◆ **Material for this task**
== Segment start ==

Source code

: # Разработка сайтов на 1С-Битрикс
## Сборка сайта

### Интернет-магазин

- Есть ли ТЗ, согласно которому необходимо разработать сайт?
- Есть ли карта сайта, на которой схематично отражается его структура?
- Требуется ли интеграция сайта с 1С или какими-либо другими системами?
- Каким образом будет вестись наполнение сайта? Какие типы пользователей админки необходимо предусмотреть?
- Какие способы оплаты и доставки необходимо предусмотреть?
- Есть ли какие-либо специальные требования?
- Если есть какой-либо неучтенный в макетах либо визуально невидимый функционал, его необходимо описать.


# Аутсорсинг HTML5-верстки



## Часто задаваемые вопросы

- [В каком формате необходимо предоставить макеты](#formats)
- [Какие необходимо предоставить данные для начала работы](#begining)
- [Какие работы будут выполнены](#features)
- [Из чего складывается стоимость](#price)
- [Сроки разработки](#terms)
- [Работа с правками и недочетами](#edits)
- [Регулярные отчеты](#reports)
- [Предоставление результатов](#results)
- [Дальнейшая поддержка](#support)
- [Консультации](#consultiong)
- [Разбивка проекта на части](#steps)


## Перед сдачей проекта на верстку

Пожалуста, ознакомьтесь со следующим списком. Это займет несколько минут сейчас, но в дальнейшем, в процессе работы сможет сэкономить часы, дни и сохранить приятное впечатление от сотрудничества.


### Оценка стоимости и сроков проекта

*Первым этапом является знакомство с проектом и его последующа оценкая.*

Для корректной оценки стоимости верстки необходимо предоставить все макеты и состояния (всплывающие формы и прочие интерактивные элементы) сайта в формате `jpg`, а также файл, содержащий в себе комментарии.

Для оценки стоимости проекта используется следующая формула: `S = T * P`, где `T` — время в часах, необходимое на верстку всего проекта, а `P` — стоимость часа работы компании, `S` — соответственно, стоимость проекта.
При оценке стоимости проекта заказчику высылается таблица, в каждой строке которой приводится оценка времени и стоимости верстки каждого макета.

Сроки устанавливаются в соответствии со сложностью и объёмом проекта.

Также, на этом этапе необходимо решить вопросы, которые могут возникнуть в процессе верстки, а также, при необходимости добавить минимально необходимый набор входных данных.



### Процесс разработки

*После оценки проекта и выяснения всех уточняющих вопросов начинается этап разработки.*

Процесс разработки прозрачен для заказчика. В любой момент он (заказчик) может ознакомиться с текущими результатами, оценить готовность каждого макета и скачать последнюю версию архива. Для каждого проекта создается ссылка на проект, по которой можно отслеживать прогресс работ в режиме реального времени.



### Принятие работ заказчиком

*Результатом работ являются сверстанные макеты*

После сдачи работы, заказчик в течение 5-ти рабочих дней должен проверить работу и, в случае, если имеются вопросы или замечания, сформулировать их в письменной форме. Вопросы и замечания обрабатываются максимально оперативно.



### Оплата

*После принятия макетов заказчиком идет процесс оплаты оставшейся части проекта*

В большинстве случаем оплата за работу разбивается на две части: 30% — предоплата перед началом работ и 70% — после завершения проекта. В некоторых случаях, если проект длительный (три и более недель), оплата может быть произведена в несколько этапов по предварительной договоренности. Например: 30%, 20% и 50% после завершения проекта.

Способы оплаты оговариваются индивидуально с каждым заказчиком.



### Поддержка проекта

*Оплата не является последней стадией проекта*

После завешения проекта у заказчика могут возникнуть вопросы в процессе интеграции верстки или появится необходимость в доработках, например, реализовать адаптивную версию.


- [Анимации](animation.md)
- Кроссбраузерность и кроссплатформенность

== Segment end ==

◆ **Exercise goal**
Beginning with the first line of the records above, reproduce each line exactly, ending at the line that contains "его последующа оценкая.*", and leave out everything else.

◆ **Answer section**
Source code

: # Разработка сайтов на 1С-Битрикс
## Сборка сайта

### Интернет-магазин

- Есть ли ТЗ, согласно которому необходимо разработать сайт?
- Есть ли карта сайта, на которой схематично отражается его структура?
- Требуется ли интеграция сайта с 1С или какими-либо другими системами?
- Каким образом будет вестись наполнение сайта? Какие типы пользователей админки необходимо предусмотреть?
- Какие способы оплаты и доставки необходимо предусмотреть?
- Есть ли какие-либо специальные требования?
- Если есть какой-либо неучтенный в макетах либо визуально невидимый функционал, его необходимо описать.


# Аутсорсинг HTML5-верстки



## Часто задаваемые вопросы

- [В каком формате необходимо предоставить макеты](#formats)
- [Какие необходимо предоставить данные для начала работы](#begining)
- [Какие работы будут выполнены](#features)
- [Из чего складывается стоимость](#price)
- [Сроки разработки](#terms)
- [Работа с правками и недочетами](#edits)
- [Регулярные отчеты](#reports)
- [Предоставление результатов](#results)
- [Дальнейшая поддержка](#support)
- [Консультации](#consultiong)
- [Разбивка проекта на части](#steps)


## Перед сдачей проекта на верстку

Пожалуста, ознакомьтесь со следующим списком. Это займет несколько минут сейчас, но в дальнейшем, в процессе работы сможет сэкономить часы, дни и сохранить приятное впечатление от сотрудничества.


### Оценка стоимости и сроков проекта

*Первым этапом является знакомство с проектом и его последующа оценкая.*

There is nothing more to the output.